The insert() method takes as its first parameter an interator that points to a location in the list. The insert() method will create a new node that contains the data given in the second parameter and insert that new node in the list in the location before the node that the first parameter points to. After inserting the new node, insert() returns an interator that points to the new node. insert() can be used to add new nodes at any location in the list, even at the end of the list. By passing the iterator returned by the list's end() method as the first parameter to insert(), we can add a new item to the end of the list. You may want to take a careful look at the code for the insert() method and convince yourself that it will do the right thing in all cases, including adding new items at the front and back of the list.

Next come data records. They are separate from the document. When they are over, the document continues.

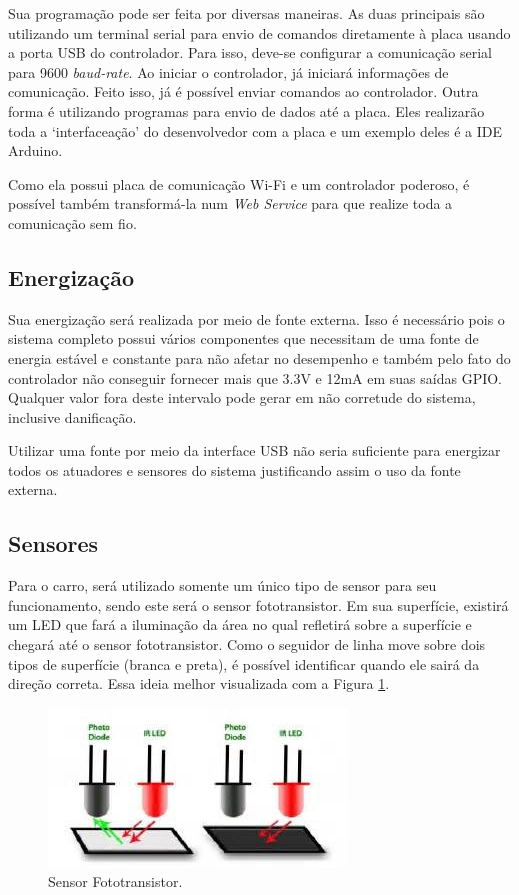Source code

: \documentclass[portugues, brazil, a4paper,12pt]{article}
\begin{document}
		Sua programação pode ser feita por diversas maneiras. As duas principais são utilizando um terminal serial para envio de comandos diretamente à placa usando a porta USB do controlador. Para isso, deve-se configurar a comunicação serial para 9600 \textit{baud-rate}. Ao iniciar o controlador, já iniciará informações de comunicação. Feito isso, já é possível enviar comandos ao controlador. Outra forma é utilizando programas para envio de dados até a placa. Eles realizarão toda a `interfaceação' do desenvolvedor com a placa e um exemplo deles é a IDE Arduino.
		
		Como ela possui placa de comunicação Wi-Fi e um controlador poderoso, é possível também transformá-la num \textit{Web Service} para que realize toda a comunicação sem fio.

	\subsection{Energização}
		Sua energização será realizada por meio de fonte externa. Isso é necessário pois o sistema completo possui vários componentes que necessitam de uma fonte de energia estável e constante para não afetar no desempenho e também pelo fato do controlador não conseguir fornecer mais que 3.3V e 12mA em suas saídas GPIO. Qualquer valor fora deste intervalo pode gerar em não corretude do sistema, inclusive danificação.
		
		Utilizar uma fonte por meio da interface USB não seria suficiente para energizar todos os atuadores e sensores do sistema justificando assim o uso da fonte externa.
	
	\subsection{Sensores}
		Para o carro, será utilizado somente um único tipo de sensor para seu funcionamento, sendo este será o sensor fototransistor. Em sua superfície, existirá um LED que fará a iluminação da área no qual refletirá sobre a superfície e chegará até o sensor fototransistor. Como o seguidor de linha move sobre dois tipos de superfície (branca e preta), é possível identificar quando ele sairá da direção correta. Essa ideia melhor visualizada com a Figura \ref{fig:ft}.
		
		\begin{figure}[H]
			\centering
			\includegraphics[width=0.4\linewidth]{img/eq-fototransistor.jpg}
			\caption{Sensor Fototransistor.}
			\label{fig:ft}
		\end{figure}
		
\end{document}
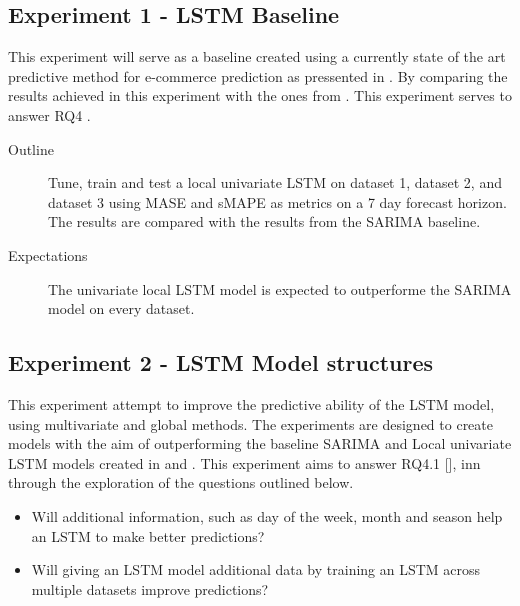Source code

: \subsection{Experiment 1 - LSTM Baseline}
\label{section:results:experimentPlan:Experiment-1}
This experiment will serve as a baseline created using a currently state of the art predictive method
for e-commerce prediction as pressented in .
By comparing the results achieved in this experiment with the ones from .
This experiment serves to answer RQ4 .

\begin{description}
  \item[Outline]{
              Tune, train and test a local univariate LSTM on dataset 1,
              dataset 2, and dataset 3 using MASE and sMAPE as metrics on a 7 day forecast horizon.
              The results are compared with the results from the SARIMA baseline. }
\end{description}

\begin{description}
  \item[Expectations]{
              The univariate local LSTM model is expected to outperforme the SARIMA model on every dataset.
        }
\end{description}




\subsection{Experiment 2 - LSTM Model structures}
\label{section:results:experimentPlan:Experiment-2}
This experiment attempt to improve the predictive ability of the LSTM model,
using multivariate and global methods.
The experiments are designed to create models with the aim of outperforming the baseline
SARIMA and Local univariate LSTM models created in  and .
This experiment aims to answer RQ4.1 [],
inn through the exploration of the questions outlined below.

\begin{itemize}
  \item {Will additional information, such as day of the week, month and season help an LSTM to make better predictions?}
  \item {Will giving an LSTM model additional data by training an LSTM across multiple datasets improve predictions?}
\end{itemize}

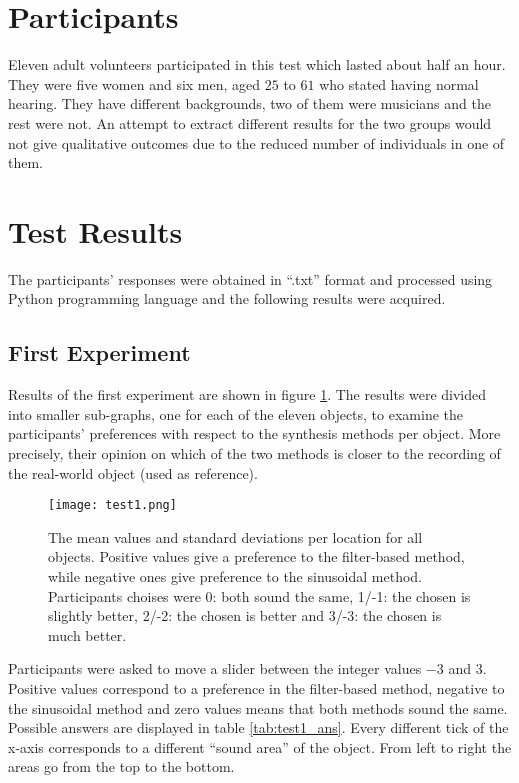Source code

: \section{Participants}
Eleven adult volunteers participated in this test which lasted about half an hour. They were five women and six men, aged $25$ to $61$ who stated having normal hearing. They have different backgrounds, two of them were musicians and the rest were not. An attempt to extract different results for the two groups would not give qualitative outcomes due to the reduced number of individuals in one of them.

\section{Test Results}
The participants' responses were obtained in ``.txt'' format and processed using Python programming language and the following results were acquired.

\subsection{First Experiment}
Results of the first experiment are shown in figure \ref{fig:test1}. The results were divided into smaller sub-graphs, one for each of the eleven objects, to examine the participants' preferences with respect to the synthesis methods per object. More precisely, their opinion on which of the two methods is closer to the recording of the real-world object (used as reference).

\begin{figure}[H]
  \centering
    \texttt{[image: test1.png]}
      \caption{The mean values and standard deviations per location for all objects. Positive values give a preference to the filter-based method, while negative ones give preference to the sinusoidal method. Participants choises were 0: both sound the same, 1/-1: the chosen is slightly better, 2/-2: the chosen is better and 3/-3: the chosen is much better.}\label{fig:test1}
\end{figure}

Participants were asked to move a slider between the integer values $-3$ and $3$. Positive values correspond to a preference in the filter-based method, negative to the sinusoidal method and zero values means that both methods sound the same. Possible answers are displayed in table \ref{tab:test1_ans}. Every different tick of the x-axis corresponds to a different ``sound area'' of the object. From left to right the areas go from the top to the bottom.

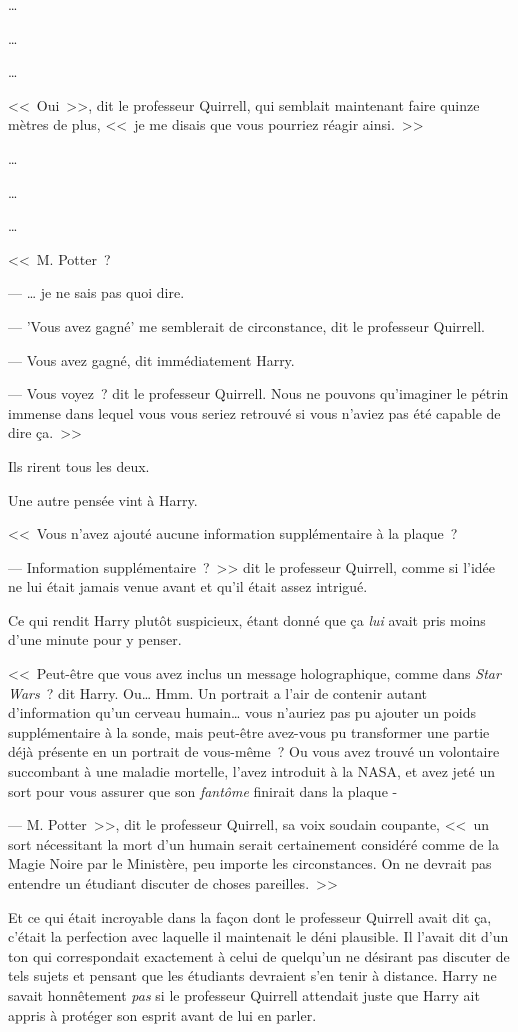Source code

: …

…

…

<<~Oui~>>, dit le professeur Quirrell, qui semblait maintenant faire quinze mètres de plus, <<~je me disais que vous pourriez réagir ainsi.~>>

…

…

…

<<~M. Potter~?

--- … je ne sais pas quoi dire.

--- 'Vous avez gagné' me semblerait de circonstance, dit le professeur Quirrell.

--- Vous avez gagné, dit immédiatement Harry.

--- Vous voyez~? dit le professeur Quirrell. Nous ne pouvons qu'imaginer le pétrin immense dans lequel vous vous seriez retrouvé si vous n'aviez pas été capable de dire ça.~>>

Ils rirent tous les deux.

Une autre pensée vint à Harry.

<<~Vous n'avez ajouté aucune information supplémentaire à la plaque~?

--- Information supplémentaire~?~>> dit le professeur Quirrell, comme si l'idée ne lui était jamais venue avant et qu'il était assez intrigué.

Ce qui rendit Harry plutôt suspicieux, étant donné que ça \emph{lui} avait pris moins d'une minute pour y penser.

<<~Peut-être que vous avez inclus un message holographique, comme dans \emph{Star Wars}~? dit Harry. Ou… Hmm. Un portrait a l'air de contenir autant d'information qu'un cerveau humain… vous n'auriez pas pu ajouter un poids supplémentaire à la sonde, mais peut-être avez-vous pu transformer une partie déjà présente en un portrait de vous-même~? Ou vous avez trouvé un volontaire succombant à une maladie mortelle, l'avez introduit à la NASA, et avez jeté un sort pour vous assurer que son \emph{fantôme} finirait dans la plaque -

--- M. Potter~>>, dit le professeur Quirrell, sa voix soudain coupante, <<~un sort nécessitant la mort d'un humain serait certainement considéré comme de la Magie Noire par le Ministère, peu importe les circonstances. On ne devrait pas entendre un étudiant discuter de choses pareilles.~>>

Et ce qui était incroyable dans la façon dont le professeur Quirrell avait dit ça, c'était la perfection avec laquelle il maintenait le déni plausible. Il l'avait dit d'un ton qui correspondait exactement à celui de quelqu'un ne désirant pas discuter de tels sujets et pensant que les étudiants devraient s'en tenir à distance. Harry ne savait honnêtement \emph{pas} si le professeur Quirrell attendait juste que Harry ait appris à protéger son esprit avant de lui en parler.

The erase() method removes a node from the location pointed to by the iterator in its parameter, and returns an interator that points to the node after the node that was removed.

To test our new class here is a simple test program

#include <iostream>
#include "list.h"

int main(int argc,const char* argv[])
{
  list<int> v;
  
  v.insert(v.end(),2);
  v.insert(v.end(),4);
  v.insert(v.end(),5);
  
  auto iter = v.begin();
  iter = v.insert(iter, 1); // Insert 1 before 2
  iter++; // Points to 2
  v.insert(iter++,3); // Insert 3 before 2, advance to 4
  iter++; // Points to 5
  v.insert(iter,10); // Insert 10 before 5
    
  iter = v.begin();
  iter++; // Points to 3
  v.erase(iter); // Erase 3
  
  for(auto itr = v.begin();itr != v.end();itr++)
    std::cout << *itr << std::endl;
    
  return 0;
}

Compiling and running this test program confirms that our list class is working the way that it should.

Programming Assignment

Here is the code for the author's doubly linked list class. Modify this class to do the following things:

Introduce an inner iterator class. The iterator class will contain a single pointer to a node, and will point directly to the node that you want the iterator to refer to.
Get rid of the author's methods addToDLLTail, deleteFromDLLTail, addToDLLHead and deleteFromDLLHead and replace them with insert and erase methods as I did in the example above.
You can also get rid of the author's code for firstEl, find, and operator<<, since these all implement things that are more properly done with iterators.
Provide begin() and end() methods. begin() should return an iterator that points to the head node, and end() should return an interator with a pointer value of nullptr to indicate that the iterator points past the end of the list.
Since we will not be using a dummy head node with our doubly linked list class, the author's original constructor and destructor methods will continue to work just fine - do not modify them.

After modifying the author's class as indicated above, modify the simple test program I showed in the lecture notes above to work with your doubly linked list class. Run your test program and verify that produces the correct results.